Ryan, team leaders decide Solo should miss game

September 29, 2007
By Associated Press

SHANGHAI, China -- Outspoken U.S. goalkeeper Hope Solo will not be with the team for Sunday's third-place game against Norway in the Women's World Cup.

Coach Greg Ryan announced the decision 24 hours before the game and just two days after Solo went public and criticized him for benching her for the semifinal with Brazil. Ryan went with 36-year-old veteran Briana Scurry, but it didn't matter. Brazil overwhelmed the top-ranked Americans 4-0, superior in every phase of the game.

Ryan said Solo would not play against Norway, and would not attend the game. Team officials said Saturday she remained in China making it likely she will return with the team.

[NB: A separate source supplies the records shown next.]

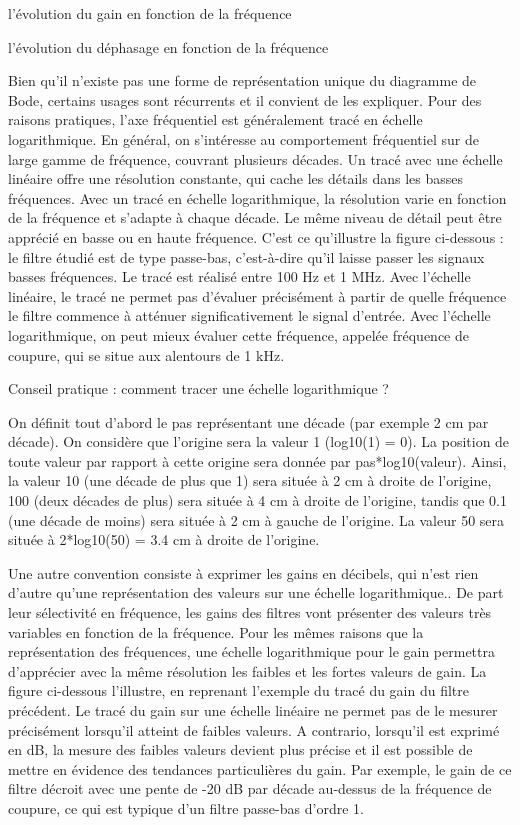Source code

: \documentclass[]{article}
\begin{document}
l'évolution du gain en fonction de la fréquence

l'évolution du déphasage en fonction de la fréquence

Bien qu'il n'existe pas une forme de représentation unique du diagramme
de Bode, certains usages sont récurrents et il convient de les
expliquer. Pour des raisons pratiques, l'axe fréquentiel est
généralement tracé en échelle logarithmique. En général, on s'intéresse
au comportement fréquentiel sur de large gamme de fréquence, couvrant
plusieurs décades. Un tracé avec une échelle linéaire offre une
résolution constante, qui cache les détails dans les basses fréquences.
Avec un tracé en échelle logarithmique, la résolution varie en fonction
de la fréquence et s'adapte à chaque décade. Le même niveau de détail
peut être apprécié en basse ou en haute fréquence. C'est ce qu'illustre
la figure ci-dessous : le filtre étudié est de type passe-bas,
c'est-à-dire qu'il laisse passer les signaux basses fréquences. Le tracé
est réalisé entre 100 Hz et 1 MHz. Avec l'échelle linéaire, le tracé ne
permet pas d'évaluer précisément à partir de quelle fréquence le filtre
commence à atténuer significativement le signal d'entrée. Avec l'échelle
logarithmique, on peut mieux évaluer cette fréquence, appelée fréquence
de coupure, qui se situe aux alentours de 1 kHz.

Conseil pratique : comment tracer une échelle logarithmique ?

On définit tout d'abord le pas représentant une décade (par exemple 2 cm
par décade). On considère que l'origine sera la valeur 1 (log10(1) = 0).
La position de toute valeur par rapport à cette origine sera donnée par
pas*log10(valeur). Ainsi, la valeur 10 (une décade de plus que 1) sera
située à 2 cm à droite de l'origine, 100 (deux décades de plus) sera
située à 4 cm à droite de l'origine, tandis que 0.1 (une décade de
moins) sera située à 2 cm à gauche de l'origine. La valeur 50 sera
située à 2*log10(50) = 3.4 cm à droite de l'origine.

Une autre convention consiste à exprimer les gains en décibels, qui
n'est rien d'autre qu'une représentation des valeurs sur une échelle
logarithmique.. De part leur sélectivité en fréquence, les gains des
filtres vont présenter des valeurs très variables en fonction de la
fréquence. Pour les mêmes raisons que la représentation des fréquences,
une échelle logarithmique pour le gain permettra d'apprécier avec la
même résolution les faibles et les fortes valeurs de gain. La figure
ci-dessous l'illustre, en reprenant l'exemple du tracé du gain du filtre
précédent. Le tracé du gain sur une échelle linéaire ne permet pas de le
mesurer précisément lorsqu'il atteint de faibles valeurs. A contrario,
lorsqu'il est exprimé en dB, la mesure des faibles valeurs devient plus
précise et il est possible de mettre en évidence des tendances
particulières du gain. Par exemple, le gain de ce filtre décroit avec
une pente de -20 dB par décade au-dessus de la fréquence de coupure, ce
qui est typique d'un filtre passe-bas d'ordre 1. ~
\end{document}
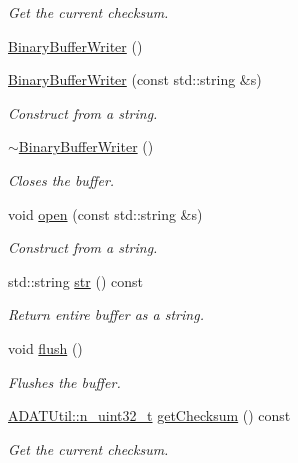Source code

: \begin{DoxyCompactItemize}
\begin{DoxyCompactList}\small\item\em Get the current checksum. \end{DoxyCompactList}\item 
\mbox{\hyperlink{classADATIO_1_1BinaryBufferWriter_a3812e6b5808e6349bae019f79d78094a}{Binary\+Buffer\+Writer}} ()
\item 
\mbox{\hyperlink{classADATIO_1_1BinaryBufferWriter_acdbd4afbd1fde21aff3ad80d3c67a43c}{Binary\+Buffer\+Writer}} (const std\+::string \&s)
\begin{DoxyCompactList}\small\item\em Construct from a string. \end{DoxyCompactList}\item 
\mbox{\hyperlink{classADATIO_1_1BinaryBufferWriter_a1d17b712ef50e475fe7e4acfe6642547}{$\sim$\+Binary\+Buffer\+Writer}} ()
\begin{DoxyCompactList}\small\item\em Closes the buffer. \end{DoxyCompactList}\item 
void \mbox{\hyperlink{classADATIO_1_1BinaryBufferWriter_a394d7bf949c4def18697af392fb217a5}{open}} (const std\+::string \&s)
\begin{DoxyCompactList}\small\item\em Construct from a string. \end{DoxyCompactList}\item 
std\+::string \mbox{\hyperlink{classADATIO_1_1BinaryBufferWriter_a5c4f9b9c049173452e1cc70fe27ee188}{str}} () const
\begin{DoxyCompactList}\small\item\em Return entire buffer as a string. \end{DoxyCompactList}\item 
void \mbox{\hyperlink{classADATIO_1_1BinaryBufferWriter_accc3319508a804b054d21b6bddeef85d}{flush}} ()
\begin{DoxyCompactList}\small\item\em Flushes the buffer. \end{DoxyCompactList}\item 
\mbox{\hyperlink{namespaceADATUtil_ad945a8afa4db2d1f89b731964adae97e}{A\+D\+A\+T\+Util\+::n\+\_\+uint32\+\_\+t}} \mbox{\hyperlink{classADATIO_1_1BinaryBufferWriter_a3d7ec1583f03981f0a84571646be46f3}{get\+Checksum}} () const
\begin{DoxyCompactList}\small\item\em Get the current checksum. \end{DoxyCompactList}\end{DoxyCompactItemize}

Scurry will now start against Norway.

"We have moved forward with 20 players who have stood by each other, who have battled for each other," Ryan said on Saturday. "And when the hard times came -- and the Brazil game was a hard time -- they stood strong. Now it's the 20 who have stuck together who will be ready to go out and compete against Norway."

Defending champion Germany will face Brazil in Sunday's championship game. The Brazil loss marked the second straight time the United States has fallen in the semifinals of a Women's World Cup, failing to repeat titles of 1991 and '99.

Solo, 25, in a widely seen interview, said Ryan had made the "wrong decision" by benching her. She also said she would have made the saves, an open criticism of Scurry who led the United States to the '99 title and gold in the 2004 Olympics.

Captain Kristine Lilly and star striker Abby Wambach said Solo apologized at a team meeting. And on her myspace page, Solo said she did not mean to criticize Scurry. However, she maintained Ryan's decision was wrong.

Ryan said he made the decision to leave Solo off the team after meeting with "team leaders."

"The circumstance that happened and her going public has affected the whole group," said Lilly, the 36-year-old striker who is playing in a record fifth World Cup. "And having her with us would still be a distraction."

Wambach, who has four goals in the World Cup, called the controversy "uncharted territory" for the U.S. women, who were unbeaten in their first four games: a tie with North Korea, and wins over Sweden, Nigeria and England.

"It just goes to show you have to be professional all the time and you have to watch what you say," Wambach said.

The goalkeeping flap has turned an otherwise placid World Cup into one spiced with controversy, boosting its visibility in the United States.

The third-place game also takes on more significance.

"This is our chance to get back on the field and show our country and our fans how we can play soccer," Lilly said. "That's really what's important for this group right now."

Ryan and Wambach said Solo may still have a future with the U.S. team, but Ryan has suggested the position is deep with young players coming up.

"Everybody has a potential to have a future with this team," Ryan said. "I think what's got to occur is reconciliation and that is a very slow process."

"She's made a mistake and she knows that," Ryan added. "Believe me, I've made a tons of mistakes in my life -- bigger than Hope's."

In her interview after Thursday's loss, Solo said: "It was the wrong decision, and I think anybody that knows anything about the game knows that. There's no doubt in my mind I would have made those saves. ... You have to live in the present. And you can't live by big names. You can't live in the past."

Ryan's future is also up in the air.

The United States was unbeaten in 51 straight games before the Brazil loss, but the lopsided defeat and Ryan's decision to switch keepers -- Solo had not allowed a goal in almost 300 minutes -- makes it unclear if he will be retained.

Sunil Gulati, the president of the United States Soccer Federation, said Saturday that Ryan's contract was up at the end of the year. He did not say if Ryan would coach the team in next year's Beijing Olympics.

"In all events like this ... we do a pretty quick analysis of what's happened; what's gone well, what's not gone well," Gulati said.

"That will happen even more quickly in this case," he added. "We'll analyze this situation after tomorrow [Sunday]. We've already starting analyzing it."